Çötok (2010) yaptığı doktora tezi çalışmasında çokkültürlülük konusuyla alakalı olarak Almanya’nın, Bremen kenti örneğini çalışmıştır. Bremen eyaletine dair Türklerle ilgili herhangi bir çalışma yapılmamış olması nedeniyle seçmiş olduğu bu eyalet örnekleminde yapılan çalışmasında, çokkültürlülük, entegrasyon ve çokkültürlülükten kopan kültürlerarası kavramlarına bir çerçeve çizmekte, Almanya’nın çokkültürlülük noktasındaki perspektifini ortaya koymaktadır. Bu vurguların yanında Alman eğitimi ile Türk öğrencilerin kazandığı kimlik algısını betimleyen çalışmasında Çötok, Türk öğrencilerin kültürlerarası eğitim alıp almadıklarını da ortaya koyarak Almanya’da yetişen Türk öğrencilerin tanınması ve kültürel tavırlarının anlaşılması noktasında farkındalık kazandırmaya çalışmıştır. Araştırmasında teorik çerçeve çizerek hem nicel hem nitel yöntem kullanmış, öğrencilere uygulanan anketin yanında öğretmenlerle

mülakat yapmış, Bremen Eğitim Senatörlüğü bünyesindeki yetkili kişilerle görüşmelerde bulunmuş ve okullarda gözlem yaparak konu ile ilgili veriler toplamıştır. Çötok araştırmasında, Türk öğrencilerin farklı kültürlerin bir arada olduğu ortamda aldıkları eğitime rağmen Almanya’nın eğitimde çokkültürcü politika izlemediği sonucuna ulaşmıştır. Ayrıca araştırmasında Almanyanın, farklı kültürlerin pratiklerini yaşatmalarına imkân tanımadığı, farklı kültüre mensup öğrencileri Alman kültürel formu ile sosyalleştirmekte olduğu, öğrencilere kültürlerarası bir eğitim sunmadığını sonucuna ulaşmıştır. Özellikle de anadilin engellenmesi ve Türk öğrencilerin göçmen psikolojisi dahilinde tutulması, yaşanan ayrımcılıklar, göçmenlerden çoğunluk kültürünü özümsemelerinin beklenmesi olarak ifade edilen Leitculture anlayışı ve etkileri araştırmada ortaya çıkarılan çarpıcı sonuçlardır.
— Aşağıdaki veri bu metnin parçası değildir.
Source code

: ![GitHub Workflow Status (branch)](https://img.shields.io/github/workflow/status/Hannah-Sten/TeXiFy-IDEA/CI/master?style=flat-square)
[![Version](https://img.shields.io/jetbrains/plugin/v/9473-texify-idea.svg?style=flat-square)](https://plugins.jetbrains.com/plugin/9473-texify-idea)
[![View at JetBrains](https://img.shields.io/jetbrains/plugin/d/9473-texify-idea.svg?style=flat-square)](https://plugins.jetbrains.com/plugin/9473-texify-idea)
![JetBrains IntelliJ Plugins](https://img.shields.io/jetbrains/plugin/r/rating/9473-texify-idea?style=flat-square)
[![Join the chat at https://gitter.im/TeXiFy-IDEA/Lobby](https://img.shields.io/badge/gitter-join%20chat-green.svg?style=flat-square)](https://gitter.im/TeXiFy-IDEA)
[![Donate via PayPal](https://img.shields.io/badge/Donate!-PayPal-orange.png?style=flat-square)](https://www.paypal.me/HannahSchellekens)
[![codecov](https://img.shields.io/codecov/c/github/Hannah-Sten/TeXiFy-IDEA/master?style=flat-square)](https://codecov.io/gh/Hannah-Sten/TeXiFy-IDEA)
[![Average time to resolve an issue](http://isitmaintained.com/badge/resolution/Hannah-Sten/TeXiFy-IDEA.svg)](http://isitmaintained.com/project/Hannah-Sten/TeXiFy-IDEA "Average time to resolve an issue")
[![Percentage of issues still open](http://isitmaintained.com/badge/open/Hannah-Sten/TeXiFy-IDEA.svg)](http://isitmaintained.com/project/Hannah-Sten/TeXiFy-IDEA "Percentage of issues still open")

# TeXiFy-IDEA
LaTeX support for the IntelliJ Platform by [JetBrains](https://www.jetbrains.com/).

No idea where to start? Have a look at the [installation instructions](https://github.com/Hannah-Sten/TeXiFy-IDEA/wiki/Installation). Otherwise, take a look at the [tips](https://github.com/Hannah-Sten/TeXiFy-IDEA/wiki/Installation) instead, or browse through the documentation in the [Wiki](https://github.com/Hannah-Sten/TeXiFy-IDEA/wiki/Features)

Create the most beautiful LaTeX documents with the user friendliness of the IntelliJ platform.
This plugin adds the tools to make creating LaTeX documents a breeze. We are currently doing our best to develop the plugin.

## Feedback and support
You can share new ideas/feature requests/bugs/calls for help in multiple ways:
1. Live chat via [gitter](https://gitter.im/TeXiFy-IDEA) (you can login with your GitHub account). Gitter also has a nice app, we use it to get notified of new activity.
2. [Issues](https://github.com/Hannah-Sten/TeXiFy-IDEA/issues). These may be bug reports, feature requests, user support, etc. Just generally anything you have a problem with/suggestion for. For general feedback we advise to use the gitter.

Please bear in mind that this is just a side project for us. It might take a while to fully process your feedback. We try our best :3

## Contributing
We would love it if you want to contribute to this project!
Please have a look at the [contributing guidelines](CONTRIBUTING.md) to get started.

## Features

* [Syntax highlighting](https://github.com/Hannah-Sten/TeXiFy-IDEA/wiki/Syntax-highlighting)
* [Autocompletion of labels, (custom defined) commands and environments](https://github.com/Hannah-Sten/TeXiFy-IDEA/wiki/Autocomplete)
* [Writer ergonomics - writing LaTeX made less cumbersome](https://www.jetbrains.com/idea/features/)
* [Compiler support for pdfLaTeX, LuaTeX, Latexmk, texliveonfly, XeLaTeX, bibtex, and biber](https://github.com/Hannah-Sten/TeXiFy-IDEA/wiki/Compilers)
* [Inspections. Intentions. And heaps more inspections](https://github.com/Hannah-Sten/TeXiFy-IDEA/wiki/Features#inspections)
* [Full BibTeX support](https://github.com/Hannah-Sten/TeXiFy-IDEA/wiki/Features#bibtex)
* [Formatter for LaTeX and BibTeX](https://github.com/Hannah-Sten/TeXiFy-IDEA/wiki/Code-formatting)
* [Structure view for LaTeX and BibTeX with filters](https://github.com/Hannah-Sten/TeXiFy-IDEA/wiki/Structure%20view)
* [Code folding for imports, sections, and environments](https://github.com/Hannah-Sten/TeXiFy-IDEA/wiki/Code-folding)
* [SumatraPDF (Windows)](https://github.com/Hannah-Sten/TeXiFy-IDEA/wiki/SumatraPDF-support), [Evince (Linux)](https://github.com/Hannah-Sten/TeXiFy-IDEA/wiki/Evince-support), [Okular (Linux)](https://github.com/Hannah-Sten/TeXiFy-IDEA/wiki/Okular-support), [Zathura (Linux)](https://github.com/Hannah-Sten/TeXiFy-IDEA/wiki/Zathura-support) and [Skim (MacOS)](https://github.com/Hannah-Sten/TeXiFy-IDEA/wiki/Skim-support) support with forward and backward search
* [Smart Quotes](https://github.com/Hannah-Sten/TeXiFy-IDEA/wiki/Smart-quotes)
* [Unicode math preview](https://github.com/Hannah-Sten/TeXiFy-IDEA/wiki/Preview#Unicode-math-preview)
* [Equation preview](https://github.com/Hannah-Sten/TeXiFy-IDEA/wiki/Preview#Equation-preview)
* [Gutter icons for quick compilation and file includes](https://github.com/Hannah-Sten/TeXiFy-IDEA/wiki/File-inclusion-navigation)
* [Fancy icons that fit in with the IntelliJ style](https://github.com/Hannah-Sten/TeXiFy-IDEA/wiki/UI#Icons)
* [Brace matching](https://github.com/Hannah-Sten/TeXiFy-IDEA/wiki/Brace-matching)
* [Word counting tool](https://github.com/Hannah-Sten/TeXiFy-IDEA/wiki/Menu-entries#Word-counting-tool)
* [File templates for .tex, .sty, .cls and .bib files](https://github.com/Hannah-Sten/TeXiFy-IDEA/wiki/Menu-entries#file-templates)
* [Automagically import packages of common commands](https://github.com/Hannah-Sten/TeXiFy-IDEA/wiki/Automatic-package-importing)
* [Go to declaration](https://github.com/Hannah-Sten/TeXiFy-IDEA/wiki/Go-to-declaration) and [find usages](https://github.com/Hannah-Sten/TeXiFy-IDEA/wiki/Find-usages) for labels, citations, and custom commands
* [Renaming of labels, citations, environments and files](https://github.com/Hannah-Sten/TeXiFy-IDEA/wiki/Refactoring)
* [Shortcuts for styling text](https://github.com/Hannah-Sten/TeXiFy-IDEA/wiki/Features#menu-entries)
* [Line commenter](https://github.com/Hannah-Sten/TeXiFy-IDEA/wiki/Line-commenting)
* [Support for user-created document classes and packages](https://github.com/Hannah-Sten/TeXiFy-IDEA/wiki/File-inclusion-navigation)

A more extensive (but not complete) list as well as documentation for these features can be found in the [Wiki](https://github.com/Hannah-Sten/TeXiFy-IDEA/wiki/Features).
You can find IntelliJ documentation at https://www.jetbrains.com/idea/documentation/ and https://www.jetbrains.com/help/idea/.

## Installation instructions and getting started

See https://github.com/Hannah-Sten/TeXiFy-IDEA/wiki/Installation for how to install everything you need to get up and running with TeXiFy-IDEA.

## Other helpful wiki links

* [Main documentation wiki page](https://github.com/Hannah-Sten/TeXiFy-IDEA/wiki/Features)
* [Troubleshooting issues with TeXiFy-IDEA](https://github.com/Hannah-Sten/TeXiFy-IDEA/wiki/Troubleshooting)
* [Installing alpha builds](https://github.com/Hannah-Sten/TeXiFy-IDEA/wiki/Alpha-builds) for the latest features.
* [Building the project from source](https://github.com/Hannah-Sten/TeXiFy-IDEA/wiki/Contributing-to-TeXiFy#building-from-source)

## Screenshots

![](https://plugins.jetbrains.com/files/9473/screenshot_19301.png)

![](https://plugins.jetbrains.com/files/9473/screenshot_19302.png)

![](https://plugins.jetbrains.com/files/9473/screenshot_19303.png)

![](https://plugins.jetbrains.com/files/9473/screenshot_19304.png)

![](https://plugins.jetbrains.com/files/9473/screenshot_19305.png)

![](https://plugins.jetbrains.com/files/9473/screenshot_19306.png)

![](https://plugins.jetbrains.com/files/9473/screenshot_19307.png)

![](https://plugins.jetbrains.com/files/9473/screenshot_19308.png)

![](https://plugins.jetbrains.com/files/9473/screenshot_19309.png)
Çınar (2010) yaptığı yüksek lisans çalışmasında dünyada ve Türkiye’de gittikçe karmaşık bir hal alan kimlik meselelerinin tarih ve öğretimini nasıl yönlendirdiğini göstermek amacıyla bir çalışma gerçekleştirmiştir. Aynı zamanda kimlik meselesinin tarih öğretimi yoluyla nasıl yönlendirilebileceğini ortaya koyan alternatif bir bakış açısı sunmaya çalışmıştır. Ve bu bakış açısını, günümüzde bir hayli tartışma konusu olan çokkültürlülük ve kültürlerarasıcılık terimleri baz alarak oluşturmuştur. Çalışmasında ulusların, farklı kültürlerin bir araya gelmelerinin çokkültürlülüğü ifade etmediğini; bu bir arada bulunma halini kontrollü olarak devam ettirebilmenin, yeni bir toplumsal form ortaya koyabilmenin çokkültürlülüğün kendisi olduğunu ana hatlarıyla ele almıştır. Ayrıca çalışmasında, çoğulculuk, liberalizm, asimilasyon, ulus, milliyetçilik, küreselleşme, kültür, çokkültürcülük olguları arasında kaybolmamak için bu kavramları özetlemeye çalışmış ve kavramların taraftar ve muhaliflerinin bakış açılarını sunmuştur. Nihayetinde Avrupa Birliği yolunda günümüz tarih öğretim programlarının içeriklerinin çokkültürcülüğe ne kadar meyilli olduğunu nicel bir çalışma ile ortaya koymuş, sonuç kısmında ise çokkültürcülüğün Türkiye’nin tarih öğretiminde nasıl uygulanabileceğine dair alternatif bir yaklaşım sunmaya çalışmıştır.